Machine Learning (ML) has been used for a long time and has gained wide attention over the last several years. It can handle a large amount of data and allow non-linear structures by using complex mathematical computations. However, traditional ML models do suffer some problems, such as high bias and overfitting. Therefore, this has resulted in the advancement and improvement of ML techniques, such as the bagging and boosting approach, to address these problems.
1. Introduction
Water pollution is a critical issue in Malaysia with a negative impact on water resources sustainability, which can cause an inadequate water supply to all people even though a large number of water resources are available
[1]. The most important natural resource issue that humanity will have to address in the 21st century is water
[2]. The combined impacts of human activities and climate change have resulted in significant changes in the run-off from many rivers and increasing water scarcity
[2]. Water scarcity not only poses a threat to human life and social development, but also has a significant impact on the Gross Domestic Product
[3]. To reduce the impact of water pollution, the monitoring and assessment of river water quality is crucial.
Water Quality Index (WQI) is an index that can represent the overall water quality status with a single score of the subindex based on six parameters, which are Dissolved Oxygen (DO) in percentage of saturation, Biochemical Oxygen Demand, Ammoniacal Nitrogen, pH, Total Suspended Solid (TSS) and Chemical Oxygen Demand
[4]. It ranges from 0 to 100 and indicates the class of the water, whether it is clean, slightly polluted or polluted. If the WQI falls within the range of 81 to 100%, the river water status is classified as ‘clean’, a range between 60 to 80% as ‘slightly polluted’ and a range 0 to 59% as ‘polluted’
[4].
2. Machine Learning in Prediction of Water Quality Classification
Many studies have been conducted to address water quality problems. Most works employ manual laboratory analysis and statistical analysis to assist in regulating water quality [5][6][7], while other studies use Machine Learning methods to help to obtain optimized solutions to water quality problems [8][9][10][11][12]. A local researcher that used laboratory analysis has contributed to the understanding on the issue of water quality in Malaysia. Alias [5] collected water samples from 11 stations along the Pengkalan Chepa river basin, Kelantan, and analyzed them using Multi-Probe System for in situ tests and manual laboratory analysis for ex situ tests.
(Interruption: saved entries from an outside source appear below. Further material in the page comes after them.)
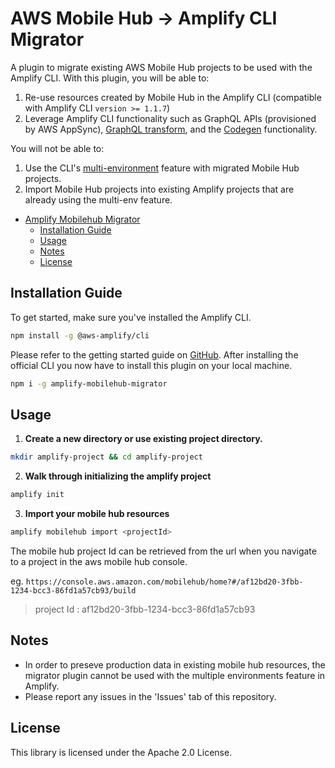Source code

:# AWS Mobile Hub &rarr; Amplify CLI Migrator

A plugin to migrate existing AWS Mobile Hub projects to be used with the Amplify CLI. With this plugin, you will be able to:
1. Re-use resources created by Mobile Hub in the Amplify CLI (compatible with Amplify CLI `version >= 1.1.7`)
2. Leverage Amplify CLI functionality such as GraphQL APIs (provisioned by AWS AppSync), [GraphQL transform](https://aws-amplify.github.io/docs/cli/graphql), and the [Codegen](https://aws-amplify.github.io/docs/cli/codegen) functionality.

You will not be able to:

1. Use the CLI's [multi-environment](https://aws-amplify.github.io/docs/cli/multienv) feature with migrated Mobile Hub projects.
2. Import Mobile Hub projects into existing Amplify projects that are already using the multi-env feature.

- [Amplify Mobilehub Migrator](#amplify-mobilehub-migrator)
  - [Installation Guide](#installation-guide)
  - [Usage](#usage)
  - [Notes](#notes)
  - [License](#license)

## Installation Guide

To get started, make sure you've installed the Amplify CLI.

```bash
npm install -g @aws-amplify/cli
```

Please refer to the getting started guide on [GitHub](https://github.com/aws-amplify/amplify-cli). After installing the official CLI you now have to install this plugin on your local machine. 

```bash
npm i -g amplify-mobilehub-migrator
```


## Usage

1. **Create a new directory or use existing project directory.**

```bash
mkdir amplify-project && cd amplify-project
```

2. **Walk through initializing the amplify project**

``` bash
amplify init
```

3. **Import your mobile hub resources**

``` bash
amplify mobilehub import <projectId>
```

The mobile hub project Id can be retrieved from the url when you navigate to a project in the aws mobile hub console.

eg. `https://console.aws.amazon.com/mobilehub/home?#/af12bd20-3fbb-1234-bcc3-86fd1a57cb93/build`
> project Id : af12bd20-3fbb-1234-bcc3-86fd1a57cb93

## Notes

- In order to preseve production data in existing mobile hub resources, the migrator plugin cannot be used with the multiple environments feature in Amplify.
- Please report any issues in the 'Issues' tab of this repository.

## License

This library is licensed under the Apache 2.0 License.
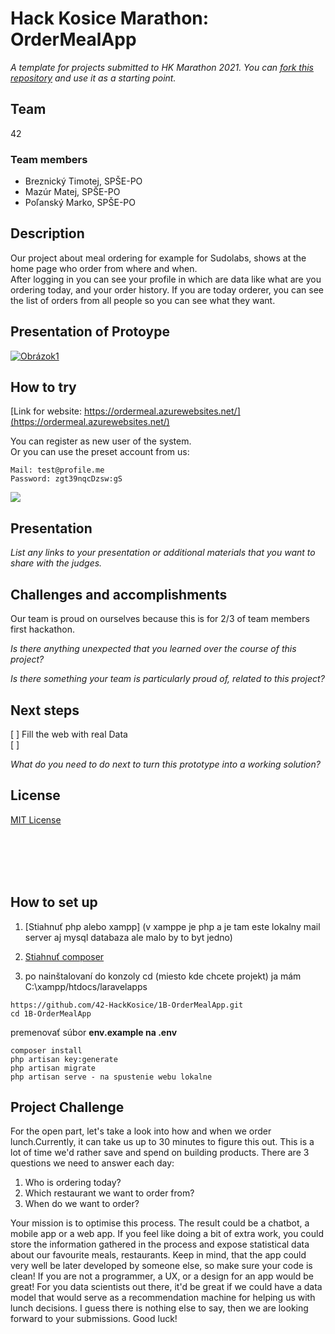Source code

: 
# Hack Kosice Marathon: OrderMealApp

*A template for projects submitted to HK Marathon 2021. You can [fork this repository](https://docs.github.com/en/github/getting-started-with-github/fork-a-repo) and use it as a starting point.*

## Team

42

### Team members

- Breznický Timotej, SPŠE-PO
- Mazúr Matej, SPŠE-PO
- Poľanský Marko, SPŠE-PO

## Description

Our project about meal ordering for example for Sudolabs, shows at the home page who order from where and when.  
After logging in you can see your profile in which are data like what are you ordering today, and your order history. If you are today orderer, you can see the list of orders from all people so you can see what they want.

## Presentation of Protoype

[![Obrázok1](https://user-images.githubusercontent.com/41269745/114224997-199d6900-9972-11eb-81e4-a4f3dd65ea29.png)](https://youtu.be/064sRkHrSnY)

## How to try

[Link for website: https://ordermeal.azurewebsites.net/](https://ordermeal.azurewebsites.net/)

You can register as new user of the system.  
Or you can use the preset account from us:
```
Mail: test@profile.me
Password: zgt39nqcDzsw:gS
```

![](https://mazur.blob.core.windows.net/obrazky/Screenshot%202021-04-09%20160304.png?sp=rl&st=2021-04-09T13:50:44Z&se=2092-12-10T13:50:00Z&sv=2020-02-10&sr=b&sig=UX5GOhtkkZIMzvjg55C4rEVm1FPFm4Af51mzRNcxm%2FY%3D)

## Presentation

*List any links to your presentation or additional materials that you want to share with the judges.*

## Challenges and accomplishments

Our team is proud on ourselves because this is for 2/3 of team members first hackathon.

*Is there anything unexpected that you learned over the course of this project?*

*Is there something your team is particularly proud of, related to this project?*

## Next steps

[ ] Fill the web with real Data  
[ ] 

*What do you need to do next to turn this prototype into a working solution?*

## License

[MIT License](https://github.com/42-HackKosice/1B-OrderMealApp/blob/main/LICENSE)



</br>  
</br>  
</br>  
</br>  

## How to set up
1. [Stiahnuť php alebo xampp] (v xamppe je php a je tam este lokalny mail server aj mysql databaza ale malo by to byt jedno)
2. [Stiahnuť composer](https://getcomposer.org/)

3. po nainštalovaní do konzoly cd (miesto kde chcete projekt) ja mám C:\xampp/htdocs/laravelapps
```
https://github.com/42-HackKosice/1B-OrderMealApp.git
cd 1B-OrderMealApp
```
premenovať súbor **env.example na .env**
```
composer install
php artisan key:generate
php artisan migrate
php artisan serve - na spustenie webu lokalne 
```
 
 ## Project Challenge

For the open part, let's take a look into how and when we order lunch.Currently, it can take us up to 30 minutes to figure this out. This is a lot of time we'd rather save and spend on building products.
There are 3 questions we need to answer each day:
1. Who is ordering today?
2. Which restaurant we want to order from?
3. When do we want to order?  

Your mission is to optimise this process.  The result could be a chatbot, a mobile app or a web app. If you feel like doing a bit of extra work, you could store the information gathered in the process and expose statistical data about our favourite meals, restaurants.
Keep in mind, that the app could very well be later developed by someone else, so make sure your code is clean!
If you are not a programmer, a UX, or a design for an app would be great!
For you data scientists out there, it'd be great if we could have a data model that would serve as a recommendation machine for helping us with lunch decisions.
I guess there is nothing else to say, then we are looking forward to your submissions. Good luck!
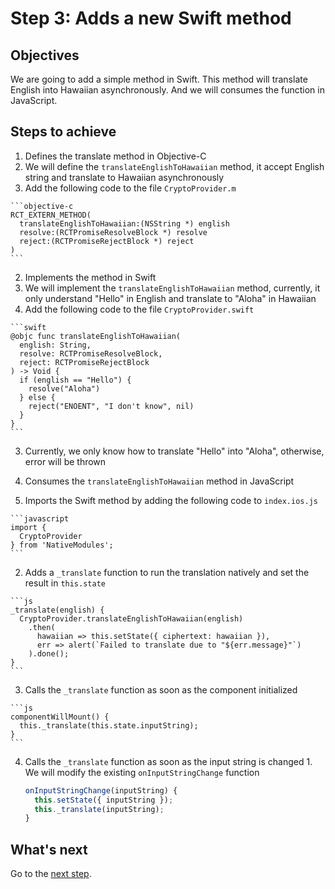 # Step 3: Adds a new Swift method

## Objectives

We are going to add a simple method in Swift. This method will translate English into Hawaiian asynchronously. And we will consumes the function in JavaScript.

## Steps to achieve

1. Defines the translate method in Objective-C
  1. We will define the `translateEnglishToHawaiian` method, it accept English string and translate to Hawaiian asynchronously
  2. Add the following code to the file `CryptoProvider.m`

    ```objective-c
    RCT_EXTERN_METHOD(
      translateEnglishToHawaiian:(NSString *) english
      resolve:(RCTPromiseResolveBlock *) resolve
      reject:(RCTPromiseRejectBlock *) reject
    )
    ```

2. Implements the method in Swift
  1. We will implement the `translateEnglishToHawaiian` method, currently, it only understand "Hello" in English and translate to "Aloha" in Hawaiian
  2. Add the following code to the file `CryptoProvider.swift`

    ```swift
    @objc func translateEnglishToHawaiian(
      english: String,
      resolve: RCTPromiseResolveBlock,
      reject: RCTPromiseRejectBlock
    ) -> Void {
      if (english == "Hello") {
        resolve("Aloha")
      } else {
        reject("ENOENT", "I don't know", nil)
      }
    }
    ```

  3. Currently, we only know how to translate "Hello" into "Aloha", otherwise, error will be thrown

3. Consumes the `translateEnglishToHawaiian` method in JavaScript
  1. Imports the Swift method by adding the following code to `index.ios.js`

    ```javascript
    import {
      CryptoProvider
    } from 'NativeModules';
    ```

  2. Adds a `_translate` function to run the translation natively and set the result in `this.state`

    ```js
    _translate(english) {
      CryptoProvider.translateEnglishToHawaiian(english)
        .then(
          hawaiian => this.setState({ ciphertext: hawaiian }),
          err => alert(`Failed to translate due to "${err.message}"`)
        ).done();
    }
    ```

  3. Calls the `_translate` function as soon as the component initialized

    ```js
    componentWillMount() {
      this._translate(this.state.inputString);
    }
    ```

  4. Calls the `_translate` function as soon as the input string is changed
    1. We will modify the existing `onInputStringChange` function

      ```js
      onInputStringChange(inputString) {
        this.setState({ inputString });
        this._translate(inputString);
      }
      ```

## What's next

Go to the [next step](https://github.com/candrholdings/reactnative-crypto-demo/tree/step-4).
It was found that the river was slightly polluted due to anthropogenic activities. Al-Badaii et al. [6] collected water samples from eight stations along the Semenyih river, Selangor, and analyzed them using manual laboratory analysis. They found that the Semenyih river was slightly polluted by suspended solids, nitrogen, ammoniacal nitrogen (NH3N) and chemical oxygen demand (COD). Moreover, the river was extremely polluted with fecal coliform and phosphorus. This encouraged the further exploration of Machine Learning methodologies in the field of water quality.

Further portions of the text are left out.